Espero que nos estejas sempre a ver do Céu, aliás, tento acreditar nisso todos os dias, caso contrário ser-me-ia impossível viver. Imaginar que podes não estar aqui, nem em lado nenhum… Sinto-me demasiado perdida e despida para tal. Se nos vês, como acredito, sabes que não tem sido muito fácil: há alturas do dia em que nem sequer tenho vontade de abrir os olhos, sinto que se os tivesse fechado contigo, ou por ti, estava tudo tão melhor, fazes tanta falta… Outras, felizmente, já vou conseguindo viver sem ti, apesar da dor que me causa pensar nisso e na celeridade com que tivemos que voltar a falar, a andar, a ir para a escola, a viver efetivamente sem ti.

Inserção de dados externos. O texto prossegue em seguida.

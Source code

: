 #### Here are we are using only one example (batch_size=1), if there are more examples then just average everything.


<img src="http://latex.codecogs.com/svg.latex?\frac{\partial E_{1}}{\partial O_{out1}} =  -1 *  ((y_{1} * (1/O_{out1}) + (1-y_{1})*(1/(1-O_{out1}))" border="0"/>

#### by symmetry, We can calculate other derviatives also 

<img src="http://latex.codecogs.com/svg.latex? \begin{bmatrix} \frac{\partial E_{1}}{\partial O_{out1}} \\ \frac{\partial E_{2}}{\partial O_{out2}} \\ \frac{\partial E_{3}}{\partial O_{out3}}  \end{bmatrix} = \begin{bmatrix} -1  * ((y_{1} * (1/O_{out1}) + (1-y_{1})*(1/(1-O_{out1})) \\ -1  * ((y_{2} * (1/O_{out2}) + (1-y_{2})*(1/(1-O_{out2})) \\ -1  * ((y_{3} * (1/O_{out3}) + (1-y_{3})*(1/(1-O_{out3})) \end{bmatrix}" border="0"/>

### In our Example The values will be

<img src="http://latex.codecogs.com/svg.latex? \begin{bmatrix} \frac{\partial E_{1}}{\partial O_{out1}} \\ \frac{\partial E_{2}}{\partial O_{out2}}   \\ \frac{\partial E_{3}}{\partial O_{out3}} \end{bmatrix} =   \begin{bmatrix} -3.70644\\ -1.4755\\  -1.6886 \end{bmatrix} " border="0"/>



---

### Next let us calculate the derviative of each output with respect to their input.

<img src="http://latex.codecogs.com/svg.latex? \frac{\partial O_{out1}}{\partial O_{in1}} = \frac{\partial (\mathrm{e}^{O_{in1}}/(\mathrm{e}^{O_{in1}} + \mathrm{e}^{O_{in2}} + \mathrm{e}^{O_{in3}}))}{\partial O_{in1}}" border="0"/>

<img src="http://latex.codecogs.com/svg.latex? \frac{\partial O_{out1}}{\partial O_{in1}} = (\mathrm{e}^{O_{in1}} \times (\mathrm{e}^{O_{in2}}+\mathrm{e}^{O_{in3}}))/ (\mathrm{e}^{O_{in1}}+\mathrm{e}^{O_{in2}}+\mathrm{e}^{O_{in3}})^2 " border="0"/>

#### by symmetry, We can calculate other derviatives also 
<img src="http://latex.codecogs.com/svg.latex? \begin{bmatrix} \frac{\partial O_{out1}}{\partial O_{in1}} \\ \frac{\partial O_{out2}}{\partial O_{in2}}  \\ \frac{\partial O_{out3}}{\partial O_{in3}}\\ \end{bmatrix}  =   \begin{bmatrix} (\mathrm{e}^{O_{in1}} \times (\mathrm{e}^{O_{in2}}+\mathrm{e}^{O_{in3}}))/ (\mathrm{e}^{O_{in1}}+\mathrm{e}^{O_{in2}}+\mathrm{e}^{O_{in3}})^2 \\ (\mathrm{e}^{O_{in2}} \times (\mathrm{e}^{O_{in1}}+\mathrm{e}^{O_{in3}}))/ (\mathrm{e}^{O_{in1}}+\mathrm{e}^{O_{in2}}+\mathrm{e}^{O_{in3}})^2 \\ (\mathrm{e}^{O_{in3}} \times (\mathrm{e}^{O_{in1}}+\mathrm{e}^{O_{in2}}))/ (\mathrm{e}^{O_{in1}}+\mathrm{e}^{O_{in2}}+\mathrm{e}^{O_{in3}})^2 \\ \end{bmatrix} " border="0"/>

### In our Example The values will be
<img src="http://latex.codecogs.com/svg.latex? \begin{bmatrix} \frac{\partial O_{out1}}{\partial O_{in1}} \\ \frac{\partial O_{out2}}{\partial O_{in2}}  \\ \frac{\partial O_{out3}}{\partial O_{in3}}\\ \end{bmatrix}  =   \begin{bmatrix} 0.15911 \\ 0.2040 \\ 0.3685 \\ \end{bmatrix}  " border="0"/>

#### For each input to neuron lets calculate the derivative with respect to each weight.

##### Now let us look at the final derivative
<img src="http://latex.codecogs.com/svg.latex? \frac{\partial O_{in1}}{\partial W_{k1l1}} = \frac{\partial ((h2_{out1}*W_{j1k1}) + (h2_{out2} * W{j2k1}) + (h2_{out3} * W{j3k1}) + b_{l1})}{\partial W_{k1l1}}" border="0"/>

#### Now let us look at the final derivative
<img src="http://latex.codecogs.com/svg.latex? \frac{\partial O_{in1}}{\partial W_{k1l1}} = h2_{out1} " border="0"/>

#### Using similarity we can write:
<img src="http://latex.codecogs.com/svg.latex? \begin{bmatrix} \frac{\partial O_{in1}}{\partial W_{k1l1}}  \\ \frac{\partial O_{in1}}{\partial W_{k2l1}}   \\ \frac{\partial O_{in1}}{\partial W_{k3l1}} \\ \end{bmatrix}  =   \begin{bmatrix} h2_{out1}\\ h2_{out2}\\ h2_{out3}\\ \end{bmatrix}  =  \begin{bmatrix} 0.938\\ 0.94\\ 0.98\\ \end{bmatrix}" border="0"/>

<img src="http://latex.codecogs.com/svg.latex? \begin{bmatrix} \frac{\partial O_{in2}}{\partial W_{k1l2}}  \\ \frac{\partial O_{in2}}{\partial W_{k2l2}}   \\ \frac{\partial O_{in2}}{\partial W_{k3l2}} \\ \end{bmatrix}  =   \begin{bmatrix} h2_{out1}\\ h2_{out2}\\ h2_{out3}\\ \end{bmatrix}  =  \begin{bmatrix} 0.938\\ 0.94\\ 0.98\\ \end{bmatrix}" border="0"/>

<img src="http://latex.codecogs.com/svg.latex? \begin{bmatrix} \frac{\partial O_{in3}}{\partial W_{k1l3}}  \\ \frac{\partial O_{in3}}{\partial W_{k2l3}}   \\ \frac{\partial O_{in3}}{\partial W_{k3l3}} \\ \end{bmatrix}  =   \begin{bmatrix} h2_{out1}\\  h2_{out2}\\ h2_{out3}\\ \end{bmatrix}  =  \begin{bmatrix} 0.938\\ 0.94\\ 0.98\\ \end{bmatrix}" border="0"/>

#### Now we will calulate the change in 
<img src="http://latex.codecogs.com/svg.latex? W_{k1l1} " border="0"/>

Quando faleceste achei que o Mundo tinha acabado, e não conseguia ver qualquer saída para tudo isto, mas agora sei, e em muito se deve à mulher fantástica que cá deixaste para nos criar, que temos que continuar, que temos que seguir em frente… Tal como a mãe diz, temos que fazer tudo aquilo que sabemos que tu gostarias, tudo aquilo que tivermos a certeza que te vai orgulhar, mesmo que não seja o mais fácil para nós.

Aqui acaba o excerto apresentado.